When you start therapy, one of the first things your therapist may ask you is who is in your inner circle. Everyone needs multiple forms of support in their life. One image that’s really stuck with me is that of a tent--most tents can’t stand up with only one tent pole. You are not the only tent pole supporting your family, your business, or even your own life. Everyone needs that support from others in order to withstand life’s unpredictable weather.
Your inner circle should be assembled of people you can depend upon as your tent poles. Your therapist provides support, but that’s just the start. Other people in your inner circle might be:
A friend
Your romantic partner
A family member
A colleague
Your sponsor or member of your support group
A neighbor
I talked with Matthew Brooks about some things to think about when it comes to your inner circle and with Laura Miles about what happens when you realize someone who used to be in your inner ring doesn’t belong there anymore. Read on for their insights, plus some thoughts on forming your inner circle in the age of social distancing.

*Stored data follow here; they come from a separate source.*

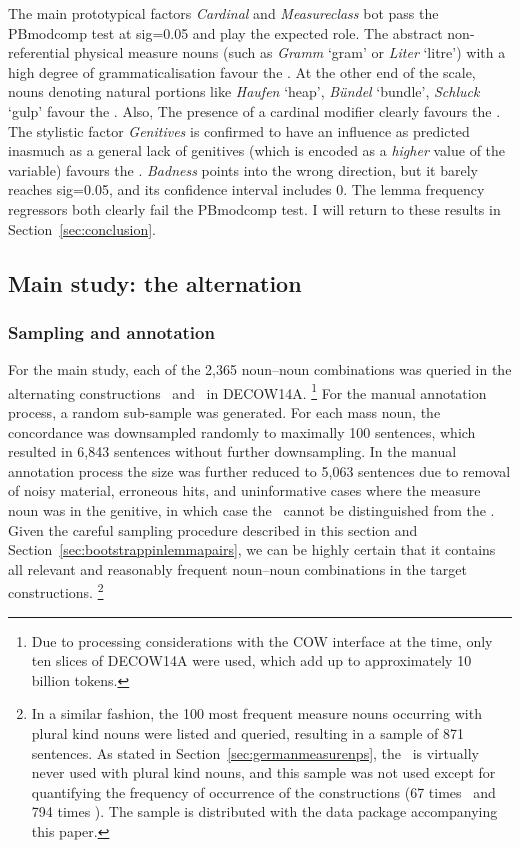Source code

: The main prototypical factors \textit{Cardinal} and \textit{Measureclass} bot pass the PBmodcomp test at sig=0.05 and play the expected role.
The abstract non-referential physical measure nouns (such as \textit{Gramm} `gram' or \textit{Liter} `litre') with a high degree of grammaticalisation favour the \NACb.
At the other end of the scale, nouns denoting natural portions like \textit{Haufen} `heap', \textit{Bündel} `bundle', \textit{Schluck} `gulp' favour the \PGCd.
Also, The presence of a cardinal modifier clearly favours the \NACb.
The stylistic factor \textit{Genitives} is confirmed to have an influence as predicted inasmuch as a general lack of genitives (which is encoded as a \textit{higher} value of the variable) favours the \NACb.
\textit{Badness} points into the wrong direction, but it barely reaches sig=0.05, and its confidence interval includes 0.
The lemma frequency regressors both clearly fail the PBmodcomp test.
I will return to these results in Section~\ref{sec:conclusion}.

\subsection{Main study: the alternation}
\label{sec:annotation}
\label{sec:corpushierarchicalmodel}

\subsubsection{Sampling and annotation}

For the main study, each of the 2,365 noun–noun combinations was queried in the alternating constructions \PGCa\ and \NACa\ in DECOW14A.%
\footnote{Due to processing considerations with the COW interface at the time, only ten slices of DECOW14A were used, which add up to approximately 10 billion tokens.}
For the manual annotation process, a random sub-sample was generated.
For each mass noun, the concordance was downsampled randomly to maximally 100 sentences, which resulted in 6,843 sentences without further downsampling.
In the manual annotation process the size was further reduced to 5,063 sentences due to removal of noisy material, erroneous hits, and uninformative cases where the measure noun was in the genitive, in which case the \NACa\ cannot be distinguished from the \PGCa.
Given the careful sampling procedure described in this section and Section~\ref{sec:bootstrappinlemmapairs}, we can be highly certain that it contains all relevant and reasonably frequent noun–noun combinations in the target constructions.%
\footnote{In a similar fashion, the 100 most frequent measure nouns occurring with plural kind nouns were listed and queried, resulting in a sample of 871 sentences.
As stated in Section~\ref{sec:germanmeasurenps}, the \NACa\ is virtually never used with plural kind nouns, and this sample was not used except for quantifying the frequency of occurrence of the constructions (67 times \NACa\ and 794 times \PGCa).
The sample is distributed with the data package accompanying this paper.}


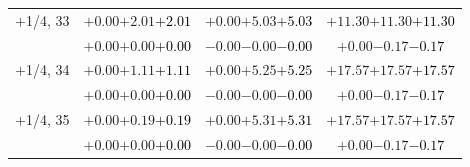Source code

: \documentclass[compress]{beamer}
\begin{document}
\begin{frame}
\begin{tabular}{r | c | c | c}
$+$1/4, 33 & $+0.00$\hspace{0.1 cm}$+2.01$\hspace{0.1 cm}\textcolor{black}{$+2.01$} & $+0.00$\hspace{0.1 cm}$+5.03$\hspace{0.1 cm}\textcolor{black}{$+5.03$} & $+11.30$\hspace{0.1 cm}$+11.30$\hspace{0.1 cm}\textcolor{black}{$+11.30$} \\
           & $+0.00$\hspace{0.1 cm}$+0.00$\hspace{0.1 cm}\textcolor{black}{$+0.00$} & $-0.00$\hspace{0.1 cm}$-0.00$\hspace{0.1 cm}\textcolor{black}{$-0.00$} & $+0.00$\hspace{0.1 cm}$-0.17$\hspace{0.1 cm}\textcolor{black}{$-0.17$} \\
$+$1/4, 34 & $+0.00$\hspace{0.1 cm}$+1.11$\hspace{0.1 cm}\textcolor{black}{$+1.11$} & $+0.00$\hspace{0.1 cm}$+5.25$\hspace{0.1 cm}\textcolor{black}{$+5.25$} & $+17.57$\hspace{0.1 cm}$+17.57$\hspace{0.1 cm}\textcolor{black}{$+17.57$} \\
           & $+0.00$\hspace{0.1 cm}$+0.00$\hspace{0.1 cm}\textcolor{black}{$+0.00$} & $-0.00$\hspace{0.1 cm}$-0.00$\hspace{0.1 cm}\textcolor{black}{$-0.00$} & $+0.00$\hspace{0.1 cm}$-0.17$\hspace{0.1 cm}\textcolor{black}{$-0.17$} \\
$+$1/4, 35 & $+0.00$\hspace{0.1 cm}$+0.19$\hspace{0.1 cm}\textcolor{black}{$+0.19$} & $+0.00$\hspace{0.1 cm}$+5.31$\hspace{0.1 cm}\textcolor{black}{$+5.31$} & $+17.57$\hspace{0.1 cm}$+17.57$\hspace{0.1 cm}\textcolor{black}{$+17.57$} \\
           & $+0.00$\hspace{0.1 cm}$+0.00$\hspace{0.1 cm}\textcolor{black}{$+0.00$} & $-0.00$\hspace{0.1 cm}$-0.00$\hspace{0.1 cm}\textcolor{black}{$-0.00$} & $+0.00$\hspace{0.1 cm}$-0.17$\hspace{0.1 cm}\textcolor{black}{$-0.17$} \\

\end{tabular}
\end{frame}
\end{document}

WHO IS IN YOUR CIRCLE? AN EXERCISE FROM MATTHEW
MATTHEW BROOKS: The holidays are over, and the new year has begun. Now is a good time to reflect on what we experienced last year and how that may affect our year moving forward. One thought that comes to mind is not only what we let into our life, but who.
Take time to think about the people who are close to you and how they got there. Here’s a directive to try:
Create a circle on a piece of paper. Think of this circle as you. Then take some time and write down all the people you allow into your inner circle and what reasons they are there. You might even make a list of the standards you keep for those who make the circle. This is the first layer.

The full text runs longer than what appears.